Any
Christian who shares the heart of God to see all
people saved has special concern for friends and
family members. We all have people we care about
who either have never obeyed the gospel or, if
they have, are now not living in fellowship with
Christ and his church. Many times such people
have a hard time appreciating the concern of one
who wants more than anything to see them right
with God. While most would scream a warning or
jerk a person out of danger who was
thoughtlessly stepping into the path of an
oncoming truck, they often fail to make the
transfer from physical danger to spiritual
danger. They may meet any expression of concern
for their soul with irritation, indifference or
even anger. How do we deal with such people? Do
we keep right on telling them what they need to
do as if we will not take no for an answer? Do
we decide we’ll have nothing more to do with
them? Do we maintain a polite relationship,
being careful to avoid talking about the Bible
or Christ and his church? These approaches are
neither right nor effective. But don’t throw in
the towel. Instead we should focus our attention
and efforts on the following three keys that
will help bring people or bring people back to
Christ.
First,
we need to set the right example. In 1 Peter
3:1,2 the apostle tells the wives who have
husbands that “do not obey the word, they may be
won without a word buy the conduct of their
wives, when they see your respectful and pure
conduct.” The principle applies to more than the
husband and wife relationship. Those lost loved
ones that we want to reach need to see Christ in
our lives. Jesus is appealing all by himself. We
need to make sure that others can see him
through us as through a window. This happens
when we maintain a positive and happy
disposition. This happens when we don’t allow
troubles to turn our world upside down. Such a
life paves the road to Jesus. It gives
credibility to the gospel. It allows people to
see that this faith we want to share is not just
for the hereafter but for the here and now.
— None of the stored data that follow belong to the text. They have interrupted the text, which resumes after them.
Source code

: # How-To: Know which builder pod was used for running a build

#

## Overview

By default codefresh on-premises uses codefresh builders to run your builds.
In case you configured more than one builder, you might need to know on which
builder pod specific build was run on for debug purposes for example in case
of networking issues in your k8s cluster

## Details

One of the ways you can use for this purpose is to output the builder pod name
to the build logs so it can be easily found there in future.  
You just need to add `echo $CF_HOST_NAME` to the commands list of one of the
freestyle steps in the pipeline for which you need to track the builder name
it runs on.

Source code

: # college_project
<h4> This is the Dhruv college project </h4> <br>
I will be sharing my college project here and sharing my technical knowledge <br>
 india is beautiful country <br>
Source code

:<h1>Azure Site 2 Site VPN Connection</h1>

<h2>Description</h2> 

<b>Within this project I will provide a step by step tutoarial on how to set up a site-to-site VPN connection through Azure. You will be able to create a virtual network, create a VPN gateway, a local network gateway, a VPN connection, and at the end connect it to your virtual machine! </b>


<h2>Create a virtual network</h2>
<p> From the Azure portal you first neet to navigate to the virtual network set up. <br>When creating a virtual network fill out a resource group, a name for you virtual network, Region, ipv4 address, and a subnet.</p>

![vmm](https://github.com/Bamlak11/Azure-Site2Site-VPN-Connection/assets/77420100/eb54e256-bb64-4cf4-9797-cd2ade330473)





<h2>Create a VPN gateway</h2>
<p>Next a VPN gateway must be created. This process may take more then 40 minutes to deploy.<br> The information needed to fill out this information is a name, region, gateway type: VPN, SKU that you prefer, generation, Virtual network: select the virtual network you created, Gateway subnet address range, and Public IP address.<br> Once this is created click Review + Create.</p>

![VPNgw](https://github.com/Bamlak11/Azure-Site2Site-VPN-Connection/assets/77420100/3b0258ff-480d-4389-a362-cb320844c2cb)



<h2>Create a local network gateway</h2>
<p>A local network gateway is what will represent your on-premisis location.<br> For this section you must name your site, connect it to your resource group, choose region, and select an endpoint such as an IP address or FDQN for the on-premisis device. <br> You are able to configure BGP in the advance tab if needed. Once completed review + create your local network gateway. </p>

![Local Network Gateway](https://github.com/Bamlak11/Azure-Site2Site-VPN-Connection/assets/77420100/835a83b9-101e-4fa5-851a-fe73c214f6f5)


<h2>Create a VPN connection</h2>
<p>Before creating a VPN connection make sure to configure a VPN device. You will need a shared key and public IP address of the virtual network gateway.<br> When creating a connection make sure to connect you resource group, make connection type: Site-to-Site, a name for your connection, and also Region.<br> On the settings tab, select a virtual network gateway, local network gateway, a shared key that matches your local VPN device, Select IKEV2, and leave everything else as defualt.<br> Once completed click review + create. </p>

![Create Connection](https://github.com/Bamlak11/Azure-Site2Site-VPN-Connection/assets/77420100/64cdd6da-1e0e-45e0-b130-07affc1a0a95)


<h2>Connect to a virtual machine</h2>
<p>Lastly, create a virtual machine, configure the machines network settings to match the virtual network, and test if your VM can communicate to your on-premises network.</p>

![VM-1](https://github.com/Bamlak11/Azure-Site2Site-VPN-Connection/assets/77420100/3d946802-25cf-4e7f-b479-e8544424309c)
Jesus said, “In the same way, let your light
shine before others, so that they may see your
good works and give glory to your Father who is
in heaven,” (Matthew 5:16). So be a window
through which they can see Jesus not a brick
wall that obscures him.
We
also need to offer appropriate encouragement.
Peter’s instruction above that the lost “may be
won without a word” must not be misunderstood.
He is advising against nagging and depending
only on words. But the wise Christian will be
alert for opportunities to encourage others to
consider the things of God and come to Christ.
We can do this with an invitation to come to
church or with the gift of good Christian books
and cd’s. If we’ve set the proper example there
will probably be times when these folks we love
will seek us out for some guidance or a shoulder
to cry on. Such times should be used to direct
them to God and his Word. A word of caution is
needed here. While it would be ineffective to
turn every conversation into a religious one,
don’t let that make you mute. Do not apologize
for having a concern for that person’s soul and
expressing that concern. God has given words by
which people must be saved (Acts 11:14). Sooner
or later folks have to hear them.
We
then need to sustain our endurance. If we
believe that a right relationship with God is
the most important thing in the world; if we
believe that God and Satan, heaven and hell are
real and that all these folks we love so much
will have an eternal destiny of one or the
other, then we will endure. We will bring their
names regularly before God because “the prayer
of a righteous person has great power as it is
working” (James 5:16). We will keep our
attitudes kind and Christ-like and sincerely
apologize when we fail. We will be content to
leave all judgment to the righteous mind of God.
And we will keep on ‘till Christ calls us home.